Y digo esto porque el alemán cometió tres errores en muy pocos metros: pegarse tanto a Hamilton que cuando éste frenó (y tenía derecho a hacerlo) le golpeó con su alerón delantero -cuando hay un alcance, la culpa siempre es del de atrás-; el segundo error, para mí, el más grave como persona, es no reconocer que el error ha sido suyo y echarle la culpa al otro; y el tercero, es fruto del segundo. Y este es su volantazo provocando el choque entre ruedas de los dos monoplazas. El primer error lo puede cometer cualquier piloto, pero los otros dos me demuestran que el tetracampeonato le queda muy grande a este niñato. Por muchas disculpas que pidiera después.
Los listos de la clase
El listo de la clase fue Daniel Ricciardo; que, de nuevo, volvió a ganar saliendo desde atrás (desde la décima posición en parrilla).
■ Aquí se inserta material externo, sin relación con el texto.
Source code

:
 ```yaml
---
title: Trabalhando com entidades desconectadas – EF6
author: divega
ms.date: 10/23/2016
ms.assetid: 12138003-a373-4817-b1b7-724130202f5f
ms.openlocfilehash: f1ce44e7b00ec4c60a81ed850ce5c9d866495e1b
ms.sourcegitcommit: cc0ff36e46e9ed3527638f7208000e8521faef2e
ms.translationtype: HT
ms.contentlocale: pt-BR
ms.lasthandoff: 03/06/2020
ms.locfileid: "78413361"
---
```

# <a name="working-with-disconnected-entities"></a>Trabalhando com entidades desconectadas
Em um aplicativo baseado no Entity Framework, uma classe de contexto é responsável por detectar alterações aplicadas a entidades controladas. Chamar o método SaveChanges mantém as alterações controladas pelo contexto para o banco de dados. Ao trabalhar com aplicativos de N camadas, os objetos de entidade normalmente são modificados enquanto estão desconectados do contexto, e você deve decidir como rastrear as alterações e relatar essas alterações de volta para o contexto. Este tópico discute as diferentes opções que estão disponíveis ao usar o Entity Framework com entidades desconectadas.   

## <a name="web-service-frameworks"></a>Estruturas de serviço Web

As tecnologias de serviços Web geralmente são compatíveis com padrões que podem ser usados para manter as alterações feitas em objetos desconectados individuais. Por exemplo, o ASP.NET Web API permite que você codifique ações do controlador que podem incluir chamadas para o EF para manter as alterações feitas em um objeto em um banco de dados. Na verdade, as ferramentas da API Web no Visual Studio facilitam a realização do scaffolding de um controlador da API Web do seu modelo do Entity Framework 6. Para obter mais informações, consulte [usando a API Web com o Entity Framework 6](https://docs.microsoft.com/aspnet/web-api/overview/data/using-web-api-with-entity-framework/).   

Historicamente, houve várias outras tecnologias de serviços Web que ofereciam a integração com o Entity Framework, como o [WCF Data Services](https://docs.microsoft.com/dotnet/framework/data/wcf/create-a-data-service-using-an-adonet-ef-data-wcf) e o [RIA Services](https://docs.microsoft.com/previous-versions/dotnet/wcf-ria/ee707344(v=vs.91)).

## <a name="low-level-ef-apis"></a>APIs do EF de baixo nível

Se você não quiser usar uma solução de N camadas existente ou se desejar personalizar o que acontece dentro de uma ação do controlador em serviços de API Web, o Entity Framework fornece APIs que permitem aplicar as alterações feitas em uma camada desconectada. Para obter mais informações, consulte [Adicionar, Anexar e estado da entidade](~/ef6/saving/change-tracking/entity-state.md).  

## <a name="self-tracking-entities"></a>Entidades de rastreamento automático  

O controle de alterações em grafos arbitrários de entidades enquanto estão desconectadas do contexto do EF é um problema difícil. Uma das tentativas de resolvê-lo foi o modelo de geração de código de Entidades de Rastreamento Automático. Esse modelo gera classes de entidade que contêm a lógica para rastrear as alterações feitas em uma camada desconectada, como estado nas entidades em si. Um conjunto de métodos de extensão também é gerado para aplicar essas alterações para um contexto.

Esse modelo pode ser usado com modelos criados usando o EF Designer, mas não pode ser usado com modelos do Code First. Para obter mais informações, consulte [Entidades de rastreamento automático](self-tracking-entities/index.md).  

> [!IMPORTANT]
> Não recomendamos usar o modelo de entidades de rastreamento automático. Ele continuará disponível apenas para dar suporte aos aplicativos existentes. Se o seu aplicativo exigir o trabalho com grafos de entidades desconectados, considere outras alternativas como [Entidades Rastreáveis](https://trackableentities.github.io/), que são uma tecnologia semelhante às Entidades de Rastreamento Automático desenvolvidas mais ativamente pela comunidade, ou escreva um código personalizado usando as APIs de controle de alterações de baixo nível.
Hábilmente supo aprovechar los períodos de safety car junto con las prestaciones del Red Bull, que aunque no fueran hoy las de un coche ganador, sí que le permitieron auparse a lo más alto del podio.
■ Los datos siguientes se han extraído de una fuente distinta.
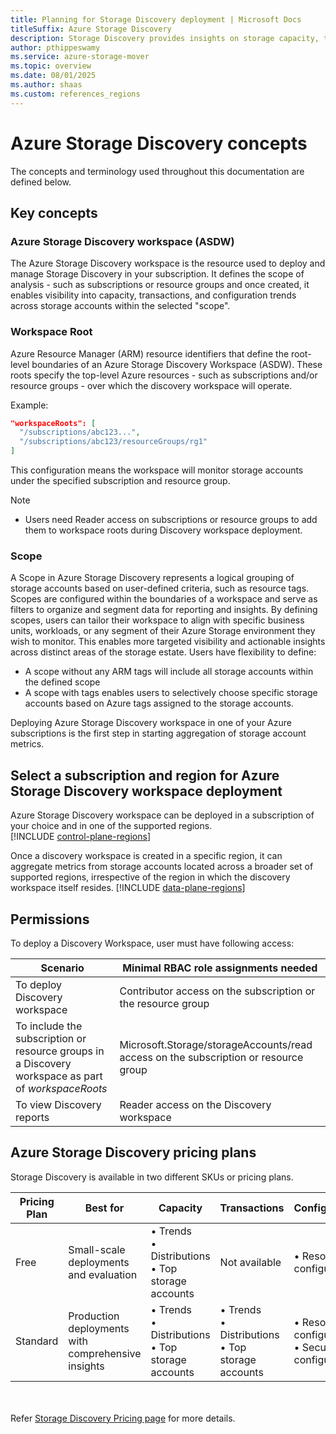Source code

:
 ```yaml
---
title: Planning for Storage Discovery deployment | Microsoft Docs
titleSuffix: Azure Storage Discovery
description: Storage Discovery provides insights on storage capacity, transactions, and configurations - providing visibility into your storage estate at entire organization level and aiding business decisions.
author: pthippeswamy
ms.service: azure-storage-mover
ms.topic: overview
ms.date: 08/01/2025
ms.author: shaas
ms.custom: references_regions
---
```


# Azure Storage Discovery concepts

The concepts and terminology used throughout this documentation are defined below.

## Key concepts

### Azure Storage Discovery workspace (ASDW) 
The Azure Storage Discovery workspace is the resource used to deploy and manage Storage Discovery in your subscription. It defines the scope of analysis - such as subscriptions or resource groups and once created, it enables visibility into capacity, transactions, and configuration trends across storage accounts within the selected "scope".

### Workspace Root
Azure Resource Manager (ARM) resource identifiers that define the root-level boundaries of an Azure Storage Discovery Workspace (ASDW). These roots specify the top-level Azure resources - such as subscriptions and/or resource groups - over which the discovery workspace will operate.

Example:

```json
"workspaceRoots": [
  "/subscriptions/abc123...",
  "/subscriptions/abc123/resourceGroups/rg1"
]
```

This configuration means the workspace will monitor storage accounts under the specified subscription and resource group.

> [!NOTE]
> - Users need Reader access on subscriptions or resource groups to add them to workspace roots during Discovery workspace deployment.


### Scope 
A Scope in Azure Storage Discovery represents a logical grouping of storage accounts based on user-defined criteria, such as resource tags. Scopes are configured within the boundaries of a workspace and serve as filters to organize and segment data for reporting and insights. By defining scopes, users can tailor their workspace to align with specific business units, workloads, or any segment of their Azure Storage environment they wish to monitor. This enables more targeted visibility and actionable insights across distinct areas of the storage estate. Users have flexibility to define:

- A scope without any ARM tags will include all storage accounts within the defined scope
- A scope with tags enables users to selectively choose specific storage accounts based on Azure tags assigned to the storage accounts.

Deploying Azure Storage Discovery workspace in one of your Azure subscriptions is the first step in starting aggregation of storage account metrics.

## Select a subscription and region for Azure Storage Discovery workspace deployment

Azure Storage Discovery workspace can be deployed in a subscription of your choice and in one of the supported regions.  
[!INCLUDE [control-plane-regions](includes/control-plane-regions.md)]

Once a discovery workspace is created in a specific region, it can aggregate metrics from storage accounts located across a broader set of supported regions, irrespective of the region in which the discovery workspace itself resides.
[!INCLUDE [data-plane-regions](includes/data-plane-regions.md)]

## Permissions

To deploy a Discovery Workspace, user must have following access:

| Scenario | Minimal RBAC role assignments needed |
|---|---| 
| To deploy Discovery workspace | Contributor access on the subscription or the resource group| 
| To include the subscription or resource groups in a Discovery workspace as part of *workspaceRoots* | Microsoft.Storage/storageAccounts/read access on the subscription or resource group | 
| To view Discovery reports | Reader access on the Discovery workspace |

## Azure Storage Discovery pricing plans

Storage Discovery is available in two different SKUs or pricing plans.

| Pricing Plan | Best for | Capacity | Transactions | Configuration | History |
|---|---|---|---|---|---|
| Free | Small-scale deployments and evaluation | • Trends<br>• Distributions<br>• Top storage accounts | Not available | • Resource configuration | • Backfill: 15 days<br>• Retention: 15 days |
| Standard | Production deployments with comprehensive insights | • Trends<br>• Distributions<br>• Top storage accounts | • Trends<br>• Distributions<br>• Top storage accounts | • Resource configuration<br>• Security configuration | • Backfill: 30 days <br>• Retention: 18 months |

<br><br>
Refer [Storage Discovery Pricing page](pricing.md) for more details.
Otro que fue bastante listo fue Valtteri Bottas. El finlandés, que en las primeras vueltas llegó a ir incluso doblado; pudo recuperar una óptima posición en los dos primeros períodos de safety; y después sólo tuvo que encomendarse a su motor Mercedes en la larga recta de 2 km. del trazado azerí. En ese mismo escenario, y en la última vuelta, arrebató a Stroll la segunda plaza.
Y con el canadiense seguimos... ¿Quién nos iba a decir, después del pésimo inicio de mundial que se ha marcado el colega que nos iba a sorprender con este tercer puesto? Pues así es, Stroll se convierte así en el novato más joven en su subir al podio. Personalmente creo que esto es flor de un día, pero "cosas veredes amigo Sancho".
Los españoles
Podríamos incluir tanto a Sáinz como a Alonso en esa categoría de los listos de la clase, ya que supieron pelear lo necesario como para colocarse octavo y noveno respectivamente. Una muy buena carrera por parte de los dos, teniendo muy claro siempre quiénes eran sus rivales y quiénes no, dejando pasar a coches más rápidos que ellos y centrando energía en sus rivales directos. Está muy interesante esa zona media con pilotos mejores conduciendo coches peores y viceversa, nos permite ver luchas muy bonitas.
Cosas raras
No sé si recordáis esas ilustraciones de "¿Dónde está Wally?" Además de encontrar a Wally y sus amigos, también se podrían encontrar situaciones rocambolescas, rarunas, o hilarantes por doquier. Pues algo así ha ocurrido en Bakú:
Encontramos a los dos Force India atizándose de lo lindo. Ocon no dejó ni medio centímetro a Pérez en la curva 2, arruinando la carrera del mexicano y complicándose en gran medida la suya. Force India perdió la ocasión de hacer algo grande.
Y no fue solo Force India, sino que también los dos de Sauber tuvieron las suyas.
Hulkenberg, también cometió un error bastante impropio de él en la curva 7. Un beso violento de su Pirelli delantero derecho con el hormigón le obligó a retirarse.
Gracias a Stroll, Williams vuelve a subir al podio desde Canadá 2016.
Nunca había visto soltarse el head rest de ningún piloto. Pues el de Hamilton le obligó a parar en boxes únicamente para ajustárselo. Y le hizo perder el Gran Premio.
Ha sido una de las carreras con más abandonos, 7 en total, con lo que acabaron 13.
En resumen, una carrera de autos locos que nos dejó momentos muy lamentables y que nos permitió ver el lado más oscuro de unos pilotos y el lado trabajador y consistente de otros.